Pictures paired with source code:
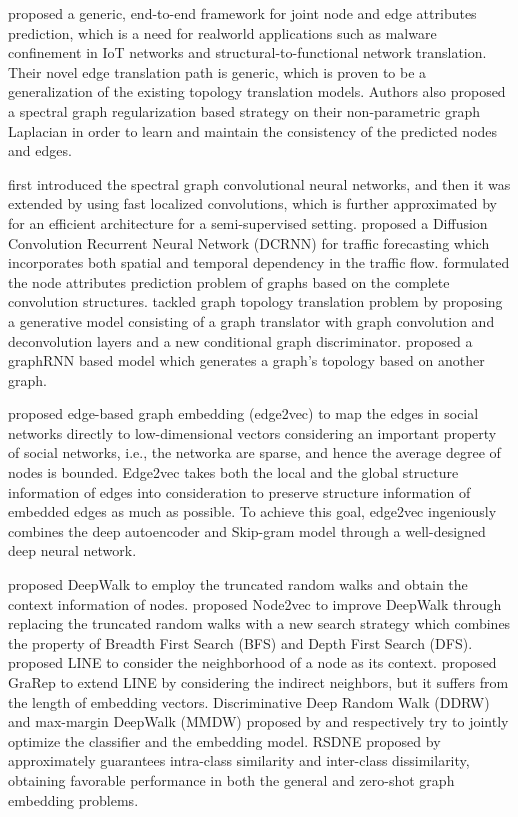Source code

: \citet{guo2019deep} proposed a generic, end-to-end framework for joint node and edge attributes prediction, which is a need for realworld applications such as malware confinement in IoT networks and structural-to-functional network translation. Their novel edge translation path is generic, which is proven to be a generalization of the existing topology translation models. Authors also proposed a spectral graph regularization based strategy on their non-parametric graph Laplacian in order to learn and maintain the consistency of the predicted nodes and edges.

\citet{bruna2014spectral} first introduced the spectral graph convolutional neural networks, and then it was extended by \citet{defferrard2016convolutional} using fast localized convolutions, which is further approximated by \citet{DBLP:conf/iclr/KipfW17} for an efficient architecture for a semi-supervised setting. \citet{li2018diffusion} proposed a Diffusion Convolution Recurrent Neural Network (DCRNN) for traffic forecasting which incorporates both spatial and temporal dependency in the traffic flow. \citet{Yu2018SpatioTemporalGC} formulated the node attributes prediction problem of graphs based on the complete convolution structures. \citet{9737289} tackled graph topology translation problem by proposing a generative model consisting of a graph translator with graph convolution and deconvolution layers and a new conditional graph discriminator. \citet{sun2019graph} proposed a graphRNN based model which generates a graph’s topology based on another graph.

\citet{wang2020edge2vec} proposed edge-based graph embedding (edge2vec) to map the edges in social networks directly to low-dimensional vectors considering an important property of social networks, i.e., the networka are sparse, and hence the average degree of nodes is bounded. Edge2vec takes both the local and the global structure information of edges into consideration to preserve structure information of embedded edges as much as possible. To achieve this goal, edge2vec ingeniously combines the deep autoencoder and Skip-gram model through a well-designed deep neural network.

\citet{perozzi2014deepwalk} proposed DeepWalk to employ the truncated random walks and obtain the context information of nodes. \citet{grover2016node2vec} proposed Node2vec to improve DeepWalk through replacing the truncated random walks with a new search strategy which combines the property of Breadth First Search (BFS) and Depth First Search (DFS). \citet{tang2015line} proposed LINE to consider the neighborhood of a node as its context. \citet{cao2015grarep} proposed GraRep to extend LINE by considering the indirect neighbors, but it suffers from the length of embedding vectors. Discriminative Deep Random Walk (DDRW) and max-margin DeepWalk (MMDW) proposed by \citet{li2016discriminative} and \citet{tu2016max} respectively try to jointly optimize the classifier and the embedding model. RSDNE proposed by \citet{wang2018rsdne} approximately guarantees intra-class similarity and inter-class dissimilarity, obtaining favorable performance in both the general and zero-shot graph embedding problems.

Work required: Set down exactly the line with "deep neural network." and each line after it up to the end of the records, adding nothing.

Finished task:
\citet{wang2020edge2vec} proposed edge-based graph embedding (edge2vec) to map the edges in social networks directly to low-dimensional vectors considering an important property of social networks, i.e., the networka are sparse, and hence the average degree of nodes is bounded. Edge2vec takes both the local and the global structure information of edges into consideration to preserve structure information of embedded edges as much as possible. To achieve this goal, edge2vec ingeniously combines the deep autoencoder and Skip-gram model through a well-designed deep neural network.

\citet{perozzi2014deepwalk} proposed DeepWalk to employ the truncated random walks and obtain the context information of nodes. \citet{grover2016node2vec} proposed Node2vec to improve DeepWalk through replacing the truncated random walks with a new search strategy which combines the property of Breadth First Search (BFS) and Depth First Search (DFS). \citet{tang2015line} proposed LINE to consider the neighborhood of a node as its context. \citet{cao2015grarep} proposed GraRep to extend LINE by considering the indirect neighbors, but it suffers from the length of embedding vectors. Discriminative Deep Random Walk (DDRW) and max-margin DeepWalk (MMDW) proposed by \citet{li2016discriminative} and \citet{tu2016max} respectively try to jointly optimize the classifier and the embedding model. RSDNE proposed by \citet{wang2018rsdne} approximately guarantees intra-class similarity and inter-class dissimilarity, obtaining favorable performance in both the general and zero-shot graph embedding problems.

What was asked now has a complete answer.